*EXERCISE PROMPT*: Every record shown below is to be output exactly.

*SUPPLIED DATA*:
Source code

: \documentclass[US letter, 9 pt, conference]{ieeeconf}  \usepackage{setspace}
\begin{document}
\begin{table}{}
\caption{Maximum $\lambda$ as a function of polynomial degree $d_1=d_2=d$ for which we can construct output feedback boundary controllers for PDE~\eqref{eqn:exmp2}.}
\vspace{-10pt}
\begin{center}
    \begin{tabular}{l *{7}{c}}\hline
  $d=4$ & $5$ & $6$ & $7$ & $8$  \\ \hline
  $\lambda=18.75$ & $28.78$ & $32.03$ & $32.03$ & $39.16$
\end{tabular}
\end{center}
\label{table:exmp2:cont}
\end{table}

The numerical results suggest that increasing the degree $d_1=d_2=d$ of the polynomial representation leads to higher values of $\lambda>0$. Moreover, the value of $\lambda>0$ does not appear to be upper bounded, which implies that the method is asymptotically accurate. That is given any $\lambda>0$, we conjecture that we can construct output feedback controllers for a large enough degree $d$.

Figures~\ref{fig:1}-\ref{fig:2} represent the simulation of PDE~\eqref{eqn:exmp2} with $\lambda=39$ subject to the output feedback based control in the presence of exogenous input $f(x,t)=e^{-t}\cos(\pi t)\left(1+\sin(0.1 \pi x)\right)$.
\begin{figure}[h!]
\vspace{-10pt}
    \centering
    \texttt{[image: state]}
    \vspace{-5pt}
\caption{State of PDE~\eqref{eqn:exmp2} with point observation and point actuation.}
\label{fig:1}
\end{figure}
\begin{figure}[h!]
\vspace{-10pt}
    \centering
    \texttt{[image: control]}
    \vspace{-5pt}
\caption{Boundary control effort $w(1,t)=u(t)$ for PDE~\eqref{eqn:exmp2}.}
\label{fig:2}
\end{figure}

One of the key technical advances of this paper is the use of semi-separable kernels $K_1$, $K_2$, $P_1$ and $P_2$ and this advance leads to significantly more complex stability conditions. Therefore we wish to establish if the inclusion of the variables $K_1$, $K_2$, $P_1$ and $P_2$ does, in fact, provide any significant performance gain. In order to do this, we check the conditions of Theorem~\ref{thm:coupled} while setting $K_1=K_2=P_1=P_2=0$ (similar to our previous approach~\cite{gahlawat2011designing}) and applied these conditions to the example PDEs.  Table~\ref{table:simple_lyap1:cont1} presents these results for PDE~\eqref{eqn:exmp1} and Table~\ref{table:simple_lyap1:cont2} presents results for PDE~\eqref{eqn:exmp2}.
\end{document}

*WRITTEN SOLUTION*:
Source code

: \documentclass[US letter, 9 pt, conference]{ieeeconf}  \usepackage{setspace}
\begin{document}
\begin{table}{}
\caption{Maximum $\lambda$ as a function of polynomial degree $d_1=d_2=d$ for which we can construct output feedback boundary controllers for PDE~\eqref{eqn:exmp2}.}
\vspace{-10pt}
\begin{center}
    \begin{tabular}{l *{7}{c}}\hline
  $d=4$ & $5$ & $6$ & $7$ & $8$  \\ \hline
  $\lambda=18.75$ & $28.78$ & $32.03$ & $32.03$ & $39.16$
\end{tabular}
\end{center}
\label{table:exmp2:cont}
\end{table}

The numerical results suggest that increasing the degree $d_1=d_2=d$ of the polynomial representation leads to higher values of $\lambda>0$. Moreover, the value of $\lambda>0$ does not appear to be upper bounded, which implies that the method is asymptotically accurate. That is given any $\lambda>0$, we conjecture that we can construct output feedback controllers for a large enough degree $d$.

Figures~\ref{fig:1}-\ref{fig:2} represent the simulation of PDE~\eqref{eqn:exmp2} with $\lambda=39$ subject to the output feedback based control in the presence of exogenous input $f(x,t)=e^{-t}\cos(\pi t)\left(1+\sin(0.1 \pi x)\right)$.
\begin{figure}[h!]
\vspace{-10pt}
    \centering
    \texttt{[image: state]}
    \vspace{-5pt}
\caption{State of PDE~\eqref{eqn:exmp2} with point observation and point actuation.}
\label{fig:1}
\end{figure}
\begin{figure}[h!]
\vspace{-10pt}
    \centering
    \texttt{[image: control]}
    \vspace{-5pt}
\caption{Boundary control effort $w(1,t)=u(t)$ for PDE~\eqref{eqn:exmp2}.}
\label{fig:2}
\end{figure}

One of the key technical advances of this paper is the use of semi-separable kernels $K_1$, $K_2$, $P_1$ and $P_2$ and this advance leads to significantly more complex stability conditions. Therefore we wish to establish if the inclusion of the variables $K_1$, $K_2$, $P_1$ and $P_2$ does, in fact, provide any significant performance gain. In order to do this, we check the conditions of Theorem~\ref{thm:coupled} while setting $K_1=K_2=P_1=P_2=0$ (similar to our previous approach~\cite{gahlawat2011designing}) and applied these conditions to the example PDEs.  Table~\ref{table:simple_lyap1:cont1} presents these results for PDE~\eqref{eqn:exmp1} and Table~\ref{table:simple_lyap1:cont2} presents results for PDE~\eqref{eqn:exmp2}.
\end{document}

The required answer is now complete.